---BÖLÜM ÜÇ---
Tatlı bir öpücük değil, dehşet bir baş ağrısı olmuştu beni uyandıran şey. Sabahın en sevmediğim saatleriydi. Dün küçük köpeği bir veterinere götürmüş ve iyi olduğuna emin olana dek orada kalmıştım. Daha sonrasında eve gelmiş üşüyen vücudumu sıcak yatağıma teslim etmiştim. Sonbaharın geldiğini haber veren yağmur damlaları pencereme çarpıyordu ve bu tuhaf bir şekilde bana huzur veriyordu. Çoğu insanın aksine soğuk havayı severdim ben, daha mutlu olurdum yağmurlu günlerde. Üzerimde ki yorganı tekmeleyerek homurdandım. Yataktan çıkmak istemiyordum ama saat adeta "Hey! Koca kıçını kaldır ve artık işe git." der gibiydi. Sıcak bir duş fikri ne kadar mükemmel gelse de, buna pek zamanım yoktu. Hızlıca üzerime yün bir kazak ve dar pantolon geçirdikten sonra banyoya girdim. Soğuk suyu yüzüme çarparken, midemden gelen seslerle oldukça acıktığımın farkına vardım. Banyoda ki işimi bitirdikten sonra aynada ki yansımama baktım. Saçlarım karışmış ve sanki dün delice sevişmişim gibi kabarıktı. Tanrım! Oysaki bütün gece uyuklamıştım, bu hiç adil değil. Suratımı asıp hiçbir zaman doğru düzgün bir yemeğin çıkmadığı sevgili mutfağıma ilerledim. Tost yapacak zamanım olmadığından, köşede bana göz kırpan çikolatayı kaptım. Ah hemen şimdi evden çıkmazsam, bayan kaltak beni odasına çağıracak gibi gözüküyordu.
***
Oturmuş olduğum deri koltuğun verdiği rahatsızlıkla yerimden kıpırdadım. Karşımda gözlüğü burnunun ucuna kadar inmiş sevgili patronum -bayan kaltak- büyük bir sessizlikle önündeki dosyaya bakıyordu. Kaç dakika geçti bilmiyorum ama sonra başını kaldırıp gözlüğünü geriye doğru itti. Bana azar dolu bir sohbetin habercisi olan bakışını attıktan sonra konuştu.
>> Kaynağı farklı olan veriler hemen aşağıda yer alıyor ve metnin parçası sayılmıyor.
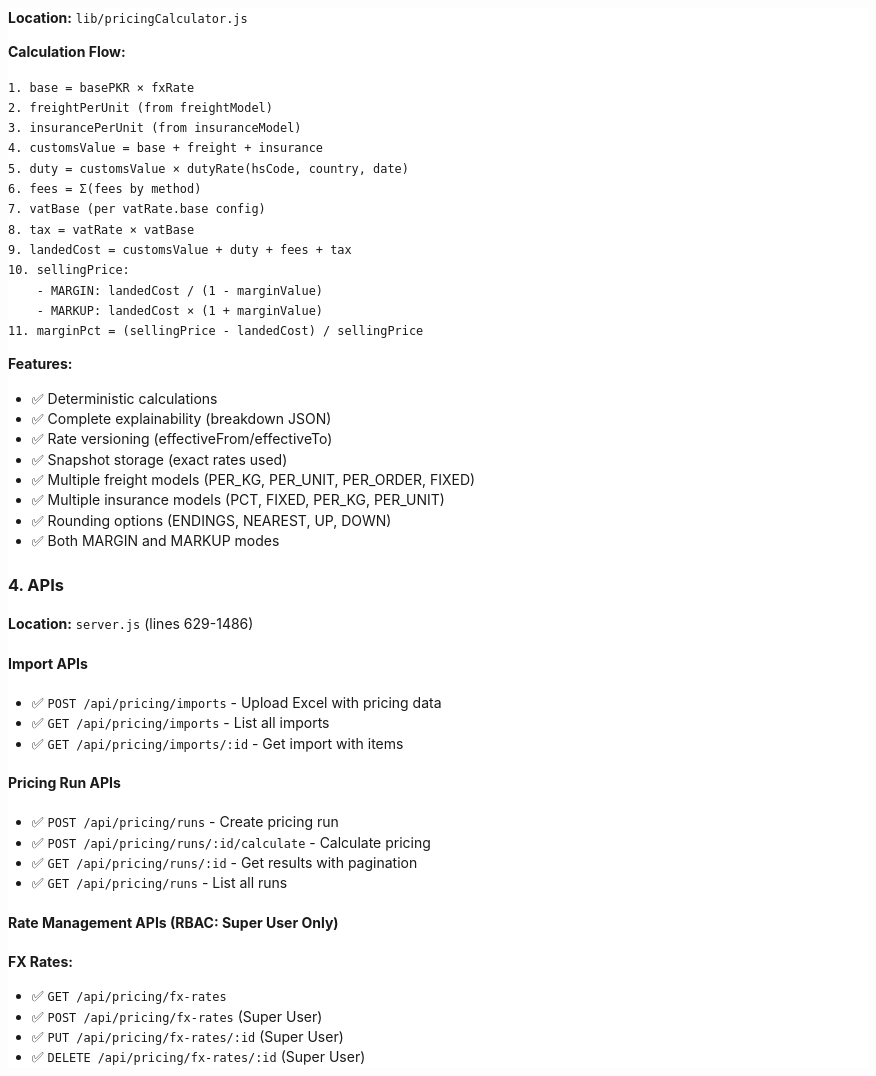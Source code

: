 **Location:** `lib/pricingCalculator.js`

**Calculation Flow:**

```
1. base = basePKR × fxRate
2. freightPerUnit (from freightModel)
3. insurancePerUnit (from insuranceModel)
4. customsValue = base + freight + insurance
5. duty = customsValue × dutyRate(hsCode, country, date)
6. fees = Σ(fees by method)
7. vatBase (per vatRate.base config)
8. tax = vatRate × vatBase
9. landedCost = customsValue + duty + fees + tax
10. sellingPrice:
    - MARGIN: landedCost / (1 - marginValue)
    - MARKUP: landedCost × (1 + marginValue)
11. marginPct = (sellingPrice - landedCost) / sellingPrice
```

**Features:**

- ✅ Deterministic calculations
- ✅ Complete explainability (breakdown JSON)
- ✅ Rate versioning (effectiveFrom/effectiveTo)
- ✅ Snapshot storage (exact rates used)
- ✅ Multiple freight models (PER_KG, PER_UNIT, PER_ORDER, FIXED)
- ✅ Multiple insurance models (PCT, FIXED, PER_KG, PER_UNIT)
- ✅ Rounding options (ENDINGS, NEAREST, UP, DOWN)
- ✅ Both MARGIN and MARKUP modes

### 4. APIs

**Location:** `server.js` (lines 629-1486)

#### Import APIs

- ✅ `POST /api/pricing/imports` - Upload Excel with pricing data
- ✅ `GET /api/pricing/imports` - List all imports
- ✅ `GET /api/pricing/imports/:id` - Get import with items

#### Pricing Run APIs

- ✅ `POST /api/pricing/runs` - Create pricing run
- ✅ `POST /api/pricing/runs/:id/calculate` - Calculate pricing
- ✅ `GET /api/pricing/runs/:id` - Get results with pagination
- ✅ `GET /api/pricing/runs` - List all runs

#### Rate Management APIs (RBAC: Super User Only)

**FX Rates:**

- ✅ `GET /api/pricing/fx-rates`
- ✅ `POST /api/pricing/fx-rates` (Super User)
- ✅ `PUT /api/pricing/fx-rates/:id` (Super User)
- ✅ `DELETE /api/pricing/fx-rates/:id` (Super User)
"Ah Marina, yerine başka birini bulmam için özel bir çaba sarf ediyormuşsun gibime geliyor"
"Lütfen, bu işe ihtiyacım olduğunu biliyorsunuz efendim. Geç kaldım fakat bunu mesaiye kalarak telafi edeceğime inanıyorum"
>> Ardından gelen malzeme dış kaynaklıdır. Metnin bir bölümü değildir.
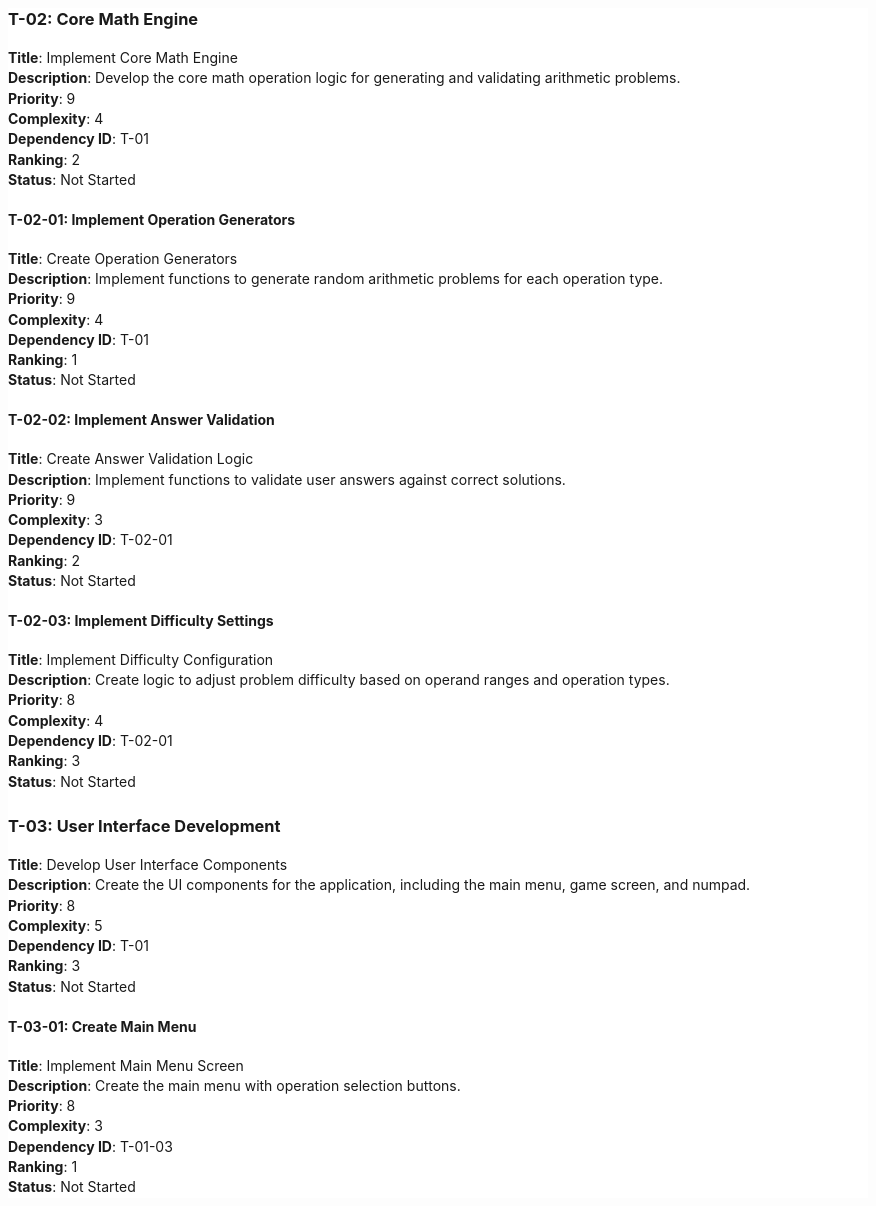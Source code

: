 ### T-02: Core Math Engine
**Title**: Implement Core Math Engine  
**Description**: Develop the core math operation logic for generating and validating arithmetic problems.  
**Priority**: 9  
**Complexity**: 4  
**Dependency ID**: T-01  
**Ranking**: 2  
**Status**: Not Started  

#### T-02-01: Implement Operation Generators
**Title**: Create Operation Generators  
**Description**: Implement functions to generate random arithmetic problems for each operation type.  
**Priority**: 9  
**Complexity**: 4  
**Dependency ID**: T-01  
**Ranking**: 1  
**Status**: Not Started  

#### T-02-02: Implement Answer Validation
**Title**: Create Answer Validation Logic  
**Description**: Implement functions to validate user answers against correct solutions.  
**Priority**: 9  
**Complexity**: 3  
**Dependency ID**: T-02-01  
**Ranking**: 2  
**Status**: Not Started  

#### T-02-03: Implement Difficulty Settings
**Title**: Implement Difficulty Configuration  
**Description**: Create logic to adjust problem difficulty based on operand ranges and operation types.  
**Priority**: 8  
**Complexity**: 4  
**Dependency ID**: T-02-01  
**Ranking**: 3  
**Status**: Not Started  

### T-03: User Interface Development
**Title**: Develop User Interface Components  
**Description**: Create the UI components for the application, including the main menu, game screen, and numpad.  
**Priority**: 8  
**Complexity**: 5  
**Dependency ID**: T-01  
**Ranking**: 3  
**Status**: Not Started  

#### T-03-01: Create Main Menu
**Title**: Implement Main Menu Screen  
**Description**: Create the main menu with operation selection buttons.  
**Priority**: 8  
**Complexity**: 3  
**Dependency ID**: T-01-03  
**Ranking**: 1  
**Status**: Not Started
Bunu yapmaktan nefret ediyorum. Bu kadına boyun eğmekten nefret ediyorum.
"Bu son. Tek bir defa daha geç kalırsan kendine yeni bir iş aramak zorunda kalırsın genç bayan."
Eğer yeni bir iş bulabilirsem burada daha fazla kalacağımı sanmıyordum zaten ama bunu ona söylemedim. Usulca başımı salladıktan sonra küçük masama ilerledim.
Sekiz aydır bu yardım hattında çalışıyordum. İnsanlar telefon açıyor size dertlerinizi anlatıyor ve sizde onlara tavsiyelerde bulunuyordunuz. Burada çalışıyordum çünkü yapmam gereken şey basitti ve ah güzel para veriyorlardı.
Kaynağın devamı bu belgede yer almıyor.